新国立美術館・スキン&ボーンズ

近年、建築物と洋服のデザインがお互い影響しはじめ、例えば建物でプリーツ(ひだひだ)を作ったり、シースルーにしてみたり。建築物と洋服、一見素材も役割もかけ離れているようで、両者がその共通点を見つけ進化していっている。
いってみれば、洋服は人間 個体の皮膚の上の皮(スキン)であり、建物はその建物に入っていく人間達の集合体としてのスキンといえる。何気なく毎朝・あるいは出かける先によって選んでいる、あるいは購入している洋服は、意識の上では特に考えていなくても、その人のその時の状態や主張が反映されているのだ。それは、どんな服を選んでいても言えること。ただ、この展示を見て、建築物を利用すること・選ぶこと・洋服をまとうことで、わたし達はこんなにも多くのこと(無意識であっても)語っているのだ、そして、語れるものだと気付かされて、とても衝撃的だった。

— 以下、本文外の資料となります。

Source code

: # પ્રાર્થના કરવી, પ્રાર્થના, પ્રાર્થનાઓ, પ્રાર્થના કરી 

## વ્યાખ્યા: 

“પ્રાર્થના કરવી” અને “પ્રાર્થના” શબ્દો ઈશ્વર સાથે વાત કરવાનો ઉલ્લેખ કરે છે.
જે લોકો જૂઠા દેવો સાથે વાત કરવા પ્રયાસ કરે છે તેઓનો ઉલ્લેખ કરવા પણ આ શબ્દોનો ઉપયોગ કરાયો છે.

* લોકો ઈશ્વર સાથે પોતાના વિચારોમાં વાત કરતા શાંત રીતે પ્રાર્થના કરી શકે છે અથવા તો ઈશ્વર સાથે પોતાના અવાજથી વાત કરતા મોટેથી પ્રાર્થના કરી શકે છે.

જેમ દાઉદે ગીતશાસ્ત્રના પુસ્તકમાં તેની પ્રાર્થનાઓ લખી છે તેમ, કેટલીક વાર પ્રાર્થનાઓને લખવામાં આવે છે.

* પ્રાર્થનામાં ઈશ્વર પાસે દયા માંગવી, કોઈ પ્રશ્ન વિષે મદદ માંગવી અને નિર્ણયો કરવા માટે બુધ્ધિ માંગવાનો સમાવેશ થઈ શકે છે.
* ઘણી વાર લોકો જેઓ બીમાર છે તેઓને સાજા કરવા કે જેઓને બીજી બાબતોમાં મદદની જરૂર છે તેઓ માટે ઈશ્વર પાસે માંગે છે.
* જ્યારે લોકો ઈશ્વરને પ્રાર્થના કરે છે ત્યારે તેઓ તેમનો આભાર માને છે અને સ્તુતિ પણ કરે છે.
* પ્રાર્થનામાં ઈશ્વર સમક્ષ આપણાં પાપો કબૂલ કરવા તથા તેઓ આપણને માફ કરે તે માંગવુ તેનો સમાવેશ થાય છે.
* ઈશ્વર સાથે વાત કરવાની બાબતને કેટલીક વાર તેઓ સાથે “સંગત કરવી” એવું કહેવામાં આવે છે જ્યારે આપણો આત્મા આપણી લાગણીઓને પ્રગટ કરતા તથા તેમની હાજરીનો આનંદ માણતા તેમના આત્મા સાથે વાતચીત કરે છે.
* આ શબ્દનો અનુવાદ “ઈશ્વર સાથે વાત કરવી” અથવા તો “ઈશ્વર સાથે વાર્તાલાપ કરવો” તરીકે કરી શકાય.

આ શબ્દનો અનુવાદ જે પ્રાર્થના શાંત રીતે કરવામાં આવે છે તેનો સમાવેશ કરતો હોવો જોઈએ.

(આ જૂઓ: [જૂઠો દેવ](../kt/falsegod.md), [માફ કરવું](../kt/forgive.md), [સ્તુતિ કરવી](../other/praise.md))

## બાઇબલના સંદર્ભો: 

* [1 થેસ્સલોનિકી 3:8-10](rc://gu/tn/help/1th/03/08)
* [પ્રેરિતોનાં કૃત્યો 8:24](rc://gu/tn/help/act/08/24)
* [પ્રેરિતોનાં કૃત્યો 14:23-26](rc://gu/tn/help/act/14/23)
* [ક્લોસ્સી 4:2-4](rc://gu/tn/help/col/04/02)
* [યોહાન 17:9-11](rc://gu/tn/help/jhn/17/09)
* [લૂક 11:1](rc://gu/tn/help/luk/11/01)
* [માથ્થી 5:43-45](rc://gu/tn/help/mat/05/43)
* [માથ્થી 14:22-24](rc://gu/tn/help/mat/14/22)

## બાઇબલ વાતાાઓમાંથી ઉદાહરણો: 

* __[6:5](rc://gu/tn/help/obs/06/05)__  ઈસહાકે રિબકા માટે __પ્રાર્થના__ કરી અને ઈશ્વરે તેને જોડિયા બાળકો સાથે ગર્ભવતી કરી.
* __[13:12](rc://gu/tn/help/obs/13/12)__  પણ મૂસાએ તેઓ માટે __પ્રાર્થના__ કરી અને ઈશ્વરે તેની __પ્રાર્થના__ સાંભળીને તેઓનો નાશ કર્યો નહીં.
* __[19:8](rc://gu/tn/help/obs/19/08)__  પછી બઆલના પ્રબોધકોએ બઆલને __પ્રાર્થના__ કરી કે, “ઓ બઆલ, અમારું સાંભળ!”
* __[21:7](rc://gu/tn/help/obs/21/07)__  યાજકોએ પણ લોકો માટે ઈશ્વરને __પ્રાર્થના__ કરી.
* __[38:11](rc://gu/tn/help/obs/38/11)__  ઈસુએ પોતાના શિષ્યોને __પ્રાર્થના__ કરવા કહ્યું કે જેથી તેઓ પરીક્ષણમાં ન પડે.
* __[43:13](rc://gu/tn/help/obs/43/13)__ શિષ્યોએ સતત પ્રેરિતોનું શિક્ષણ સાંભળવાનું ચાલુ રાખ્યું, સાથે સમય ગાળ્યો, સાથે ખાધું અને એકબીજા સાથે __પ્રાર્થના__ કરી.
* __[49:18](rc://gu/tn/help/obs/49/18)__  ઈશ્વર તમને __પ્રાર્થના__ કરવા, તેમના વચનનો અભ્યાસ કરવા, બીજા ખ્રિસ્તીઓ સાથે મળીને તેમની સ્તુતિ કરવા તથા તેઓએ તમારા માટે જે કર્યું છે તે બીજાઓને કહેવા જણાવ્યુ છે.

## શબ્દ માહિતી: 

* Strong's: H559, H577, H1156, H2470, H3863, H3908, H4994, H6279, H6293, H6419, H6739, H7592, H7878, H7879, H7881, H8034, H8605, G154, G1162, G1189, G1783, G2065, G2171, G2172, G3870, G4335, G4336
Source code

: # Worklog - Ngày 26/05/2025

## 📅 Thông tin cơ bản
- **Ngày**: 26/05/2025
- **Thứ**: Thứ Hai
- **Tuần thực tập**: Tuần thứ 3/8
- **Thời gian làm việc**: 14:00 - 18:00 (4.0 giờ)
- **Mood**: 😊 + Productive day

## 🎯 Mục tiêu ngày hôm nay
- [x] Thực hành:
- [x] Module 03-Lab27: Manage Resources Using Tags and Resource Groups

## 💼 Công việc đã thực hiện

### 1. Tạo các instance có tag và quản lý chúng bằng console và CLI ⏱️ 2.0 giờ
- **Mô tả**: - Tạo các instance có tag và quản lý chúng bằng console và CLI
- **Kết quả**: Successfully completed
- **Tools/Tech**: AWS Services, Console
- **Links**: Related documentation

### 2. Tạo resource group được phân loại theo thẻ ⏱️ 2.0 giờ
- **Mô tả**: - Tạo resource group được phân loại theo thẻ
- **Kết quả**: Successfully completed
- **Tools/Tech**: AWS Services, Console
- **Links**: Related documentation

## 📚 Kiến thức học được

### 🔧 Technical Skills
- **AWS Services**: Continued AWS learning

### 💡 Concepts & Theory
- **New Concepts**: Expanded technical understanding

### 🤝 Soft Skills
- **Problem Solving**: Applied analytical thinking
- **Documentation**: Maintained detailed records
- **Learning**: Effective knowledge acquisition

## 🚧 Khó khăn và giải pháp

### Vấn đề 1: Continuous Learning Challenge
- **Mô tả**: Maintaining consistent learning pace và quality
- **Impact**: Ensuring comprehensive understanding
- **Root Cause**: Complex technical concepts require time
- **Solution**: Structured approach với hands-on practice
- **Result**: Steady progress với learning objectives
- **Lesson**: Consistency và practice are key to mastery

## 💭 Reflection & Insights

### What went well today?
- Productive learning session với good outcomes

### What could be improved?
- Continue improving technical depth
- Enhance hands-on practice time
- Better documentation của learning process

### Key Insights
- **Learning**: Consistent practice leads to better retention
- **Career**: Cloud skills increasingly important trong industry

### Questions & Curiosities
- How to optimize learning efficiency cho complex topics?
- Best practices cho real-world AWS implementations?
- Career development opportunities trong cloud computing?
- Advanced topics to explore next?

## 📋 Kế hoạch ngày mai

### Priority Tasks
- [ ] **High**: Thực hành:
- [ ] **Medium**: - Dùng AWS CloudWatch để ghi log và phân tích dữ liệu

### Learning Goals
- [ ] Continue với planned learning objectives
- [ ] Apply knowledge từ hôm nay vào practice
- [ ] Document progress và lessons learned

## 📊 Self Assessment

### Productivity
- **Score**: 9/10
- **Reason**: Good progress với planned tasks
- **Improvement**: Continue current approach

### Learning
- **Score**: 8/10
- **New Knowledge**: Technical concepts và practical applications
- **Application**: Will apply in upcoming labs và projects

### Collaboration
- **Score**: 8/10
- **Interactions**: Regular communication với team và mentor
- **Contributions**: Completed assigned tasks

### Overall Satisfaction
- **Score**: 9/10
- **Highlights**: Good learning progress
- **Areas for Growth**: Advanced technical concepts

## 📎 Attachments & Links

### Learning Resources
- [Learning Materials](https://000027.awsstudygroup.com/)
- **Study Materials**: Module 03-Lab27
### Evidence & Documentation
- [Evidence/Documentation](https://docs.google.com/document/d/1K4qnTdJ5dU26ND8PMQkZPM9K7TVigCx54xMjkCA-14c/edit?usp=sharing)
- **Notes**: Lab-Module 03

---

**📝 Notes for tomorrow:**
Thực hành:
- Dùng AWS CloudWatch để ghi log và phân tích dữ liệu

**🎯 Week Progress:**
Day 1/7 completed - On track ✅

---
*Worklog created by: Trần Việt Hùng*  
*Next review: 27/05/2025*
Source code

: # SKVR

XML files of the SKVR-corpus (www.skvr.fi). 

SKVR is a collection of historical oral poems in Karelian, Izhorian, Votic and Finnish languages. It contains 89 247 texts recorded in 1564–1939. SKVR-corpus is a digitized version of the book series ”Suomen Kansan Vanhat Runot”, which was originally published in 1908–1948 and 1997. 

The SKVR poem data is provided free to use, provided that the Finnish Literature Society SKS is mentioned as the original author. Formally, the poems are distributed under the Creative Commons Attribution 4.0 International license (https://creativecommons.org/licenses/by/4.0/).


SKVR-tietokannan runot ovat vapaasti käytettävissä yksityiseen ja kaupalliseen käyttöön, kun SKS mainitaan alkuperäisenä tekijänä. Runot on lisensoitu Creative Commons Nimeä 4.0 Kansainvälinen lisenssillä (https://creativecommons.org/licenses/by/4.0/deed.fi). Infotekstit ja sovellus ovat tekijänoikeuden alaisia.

例えば、何も考えず特に特徴も主張も無いデザイン・色のシャツを選んだ日・人。集団の中に同化したいのかもしれないし、何も主張やスタイルを持っていないかもしれない。あるいは、強烈な意志やみなぎるエネルギーを無意識に感じている時、あえてDullなものを表皮(=自分を覆うもの)として選ぶことにより、自分の中のトゲトゲした、あるいはフツフツしているものと、環境・社会・人間関係の間にクッションとして機能させようとしているのかもしれない。
建築もしかり。その建物・建物が建っている土地を店舗として・住居として選ぶ人たちのアイデンティティーが、その建築物によって代表される。シャイニーでフラッシングな建物と平屋で年代物の建物(集合体の表皮)を選ぶ会社や人は、本質的に違うアイデンティティーを建物の外のものに対して表明しているといえるだろう。
特に哲学を持たずデザインされる「服」や「建物」ですら、デザイナーの無意識が反映されているのだから、この展示でみた、考え抜いてデザインされた建物や洋服。ディテール、素材、カットその存在だけで、何かを雄弁に主張してる。